Basis points One basis point equals 0.01% interest. So 25 basis points equals 0.25%.
Break costs A fee which may be payable if you switch your loan from a fixed to a variable rate during the fixed rate period. Or if pay out some or all of your loan before the fixed rate period ends.
Bridging finance A loan to cover you after you buy a new home and before you sell your old home
Conditional approval Approval in principle is a useful pre-purchase exercise that gives you an indication of how much you can borrow (based on the information you've given us).
Construction loan A home loan that lets you draw down your funds as the building project progresses—and you need money to pay the builders. This option is available on selected variable rate loans.
Comparison rate Includes both the interest rate and fees and charges that are payable over the life of your loan. It's especially useful to compare the comparison rate between different lenders (* redraw and early repayment fees, or fee waivers are not included and may affect the cost of your loan).

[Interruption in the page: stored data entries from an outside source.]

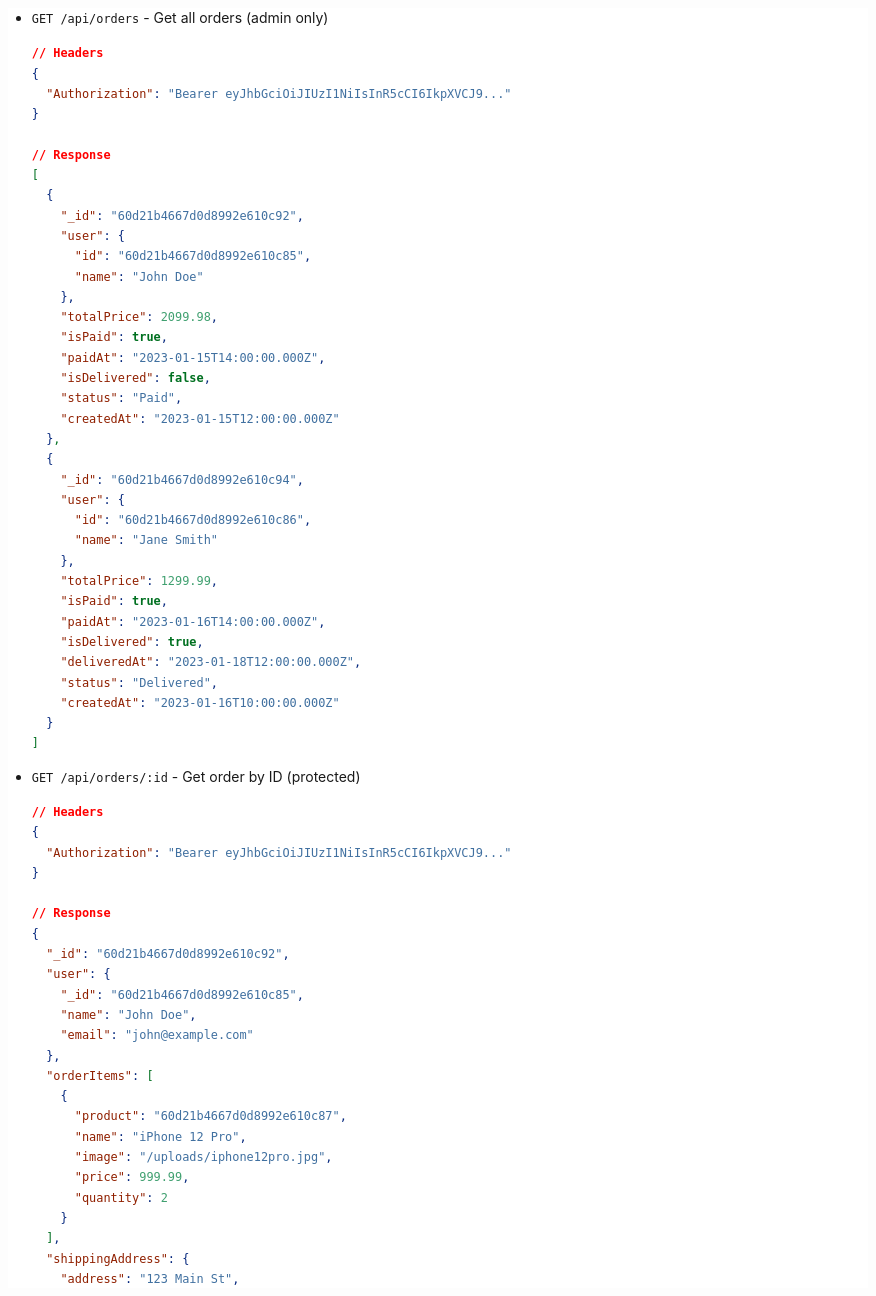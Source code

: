 - `GET /api/orders` - Get all orders (admin only)
  ```json
  // Headers
  {
    "Authorization": "Bearer eyJhbGciOiJIUzI1NiIsInR5cCI6IkpXVCJ9..."
  }
  
  // Response
  [
    {
      "_id": "60d21b4667d0d8992e610c92",
      "user": {
        "id": "60d21b4667d0d8992e610c85",
        "name": "John Doe"
      },
      "totalPrice": 2099.98,
      "isPaid": true,
      "paidAt": "2023-01-15T14:00:00.000Z",
      "isDelivered": false,
      "status": "Paid",
      "createdAt": "2023-01-15T12:00:00.000Z"
    },
    {
      "_id": "60d21b4667d0d8992e610c94",
      "user": {
        "id": "60d21b4667d0d8992e610c86",
        "name": "Jane Smith"
      },
      "totalPrice": 1299.99,
      "isPaid": true,
      "paidAt": "2023-01-16T14:00:00.000Z",
      "isDelivered": true,
      "deliveredAt": "2023-01-18T12:00:00.000Z",
      "status": "Delivered",
      "createdAt": "2023-01-16T10:00:00.000Z"
    }
  ]
  ```

- `GET /api/orders/:id` - Get order by ID (protected)
  ```json
  // Headers
  {
    "Authorization": "Bearer eyJhbGciOiJIUzI1NiIsInR5cCI6IkpXVCJ9..."
  }
  
  // Response
  {
    "_id": "60d21b4667d0d8992e610c92",
    "user": {
      "_id": "60d21b4667d0d8992e610c85",
      "name": "John Doe",
      "email": "john@example.com"
    },
    "orderItems": [
      {
        "product": "60d21b4667d0d8992e610c87",
        "name": "iPhone 12 Pro",
        "image": "/uploads/iphone12pro.jpg",
        "price": 999.99,
        "quantity": 2
      }
    ],
    "shippingAddress": {
      "address": "123 Main St",
  ```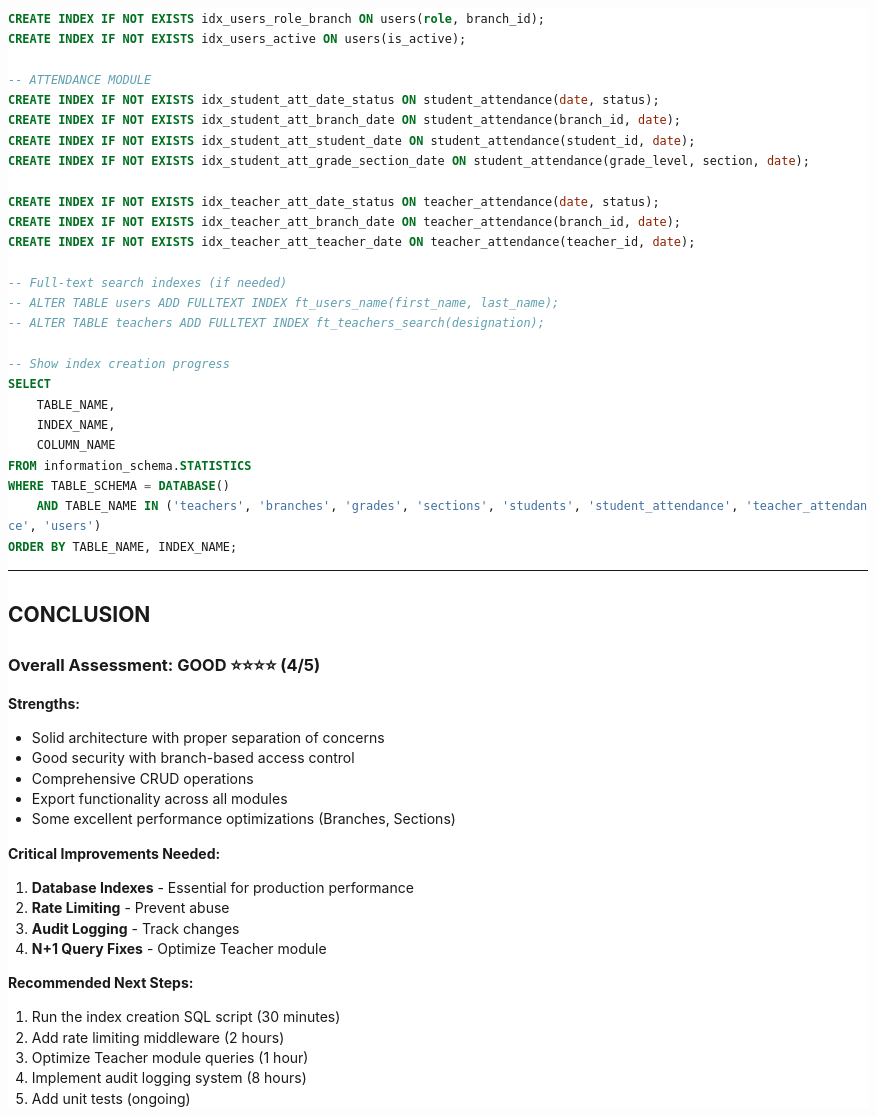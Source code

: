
 ```sql
CREATE INDEX IF NOT EXISTS idx_users_role_branch ON users(role, branch_id);
CREATE INDEX IF NOT EXISTS idx_users_active ON users(is_active);

-- ATTENDANCE MODULE
CREATE INDEX IF NOT EXISTS idx_student_att_date_status ON student_attendance(date, status);
CREATE INDEX IF NOT EXISTS idx_student_att_branch_date ON student_attendance(branch_id, date);
CREATE INDEX IF NOT EXISTS idx_student_att_student_date ON student_attendance(student_id, date);
CREATE INDEX IF NOT EXISTS idx_student_att_grade_section_date ON student_attendance(grade_level, section, date);

CREATE INDEX IF NOT EXISTS idx_teacher_att_date_status ON teacher_attendance(date, status);
CREATE INDEX IF NOT EXISTS idx_teacher_att_branch_date ON teacher_attendance(branch_id, date);
CREATE INDEX IF NOT EXISTS idx_teacher_att_teacher_date ON teacher_attendance(teacher_id, date);

-- Full-text search indexes (if needed)
-- ALTER TABLE users ADD FULLTEXT INDEX ft_users_name(first_name, last_name);
-- ALTER TABLE teachers ADD FULLTEXT INDEX ft_teachers_search(designation);

-- Show index creation progress
SELECT 
    TABLE_NAME,
    INDEX_NAME,
    COLUMN_NAME
FROM information_schema.STATISTICS
WHERE TABLE_SCHEMA = DATABASE()
    AND TABLE_NAME IN ('teachers', 'branches', 'grades', 'sections', 'students', 'student_attendance', 'teacher_attendance', 'users')
ORDER BY TABLE_NAME, INDEX_NAME;
```

---

## CONCLUSION

### Overall Assessment: **GOOD ⭐⭐⭐⭐ (4/5)**

**Strengths:**
- Solid architecture with proper separation of concerns
- Good security with branch-based access control
- Comprehensive CRUD operations
- Export functionality across all modules
- Some excellent performance optimizations (Branches, Sections)

**Critical Improvements Needed:**
1. **Database Indexes** - Essential for production performance
2. **Rate Limiting** - Prevent abuse
3. **Audit Logging** - Track changes
4. **N+1 Query Fixes** - Optimize Teacher module

**Recommended Next Steps:**
1. Run the index creation SQL script (30 minutes)
2. Add rate limiting middleware (2 hours)
3. Optimize Teacher module queries (1 hour)
4. Implement audit logging system (8 hours)
5. Add unit tests (ongoing)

Conveyancing The legal process of transferring ownership of your new home from the seller to you.
Credit limit The maximum amount you can borrow under your home loan contract.
Credit report A report from an authorised credit reporting agency which shows your credit history
Deposit guarantee A cash deposit substitute.
Drawdown date When you actually use your loan funds for the first time.
Equity Equity is the part of your property that belongs to you and not the bank (ie. the value of your
property, less the outstanding loan amount).
FHOG It is a national grant funded by the states and territories that's given to first home buyers.
Fixed interest rate An interest rate that stays the same for a set period. Your repayments also remain the same.
Government charges Charges levied by the government (including stamp duty, mortgage registration fees etc.).
Guarantee An undertaking by a third party (friends or family) to pay your loan if you’re unable to.
Guarantor The third party (usually friends or family) who provide your guarantee.
Introductory rate A lower interest rate offered at the start of your loan which reverts to a standard variable rate after the introductory period ends.
Interest in advance Interest charged on a loan at the beginning of a set time. For instance, charging the first year’s interest at the first month of a loan (available for fixed rate loans for investment purposes).
Interest in arrears Interest charged on a loan at the end of a set time.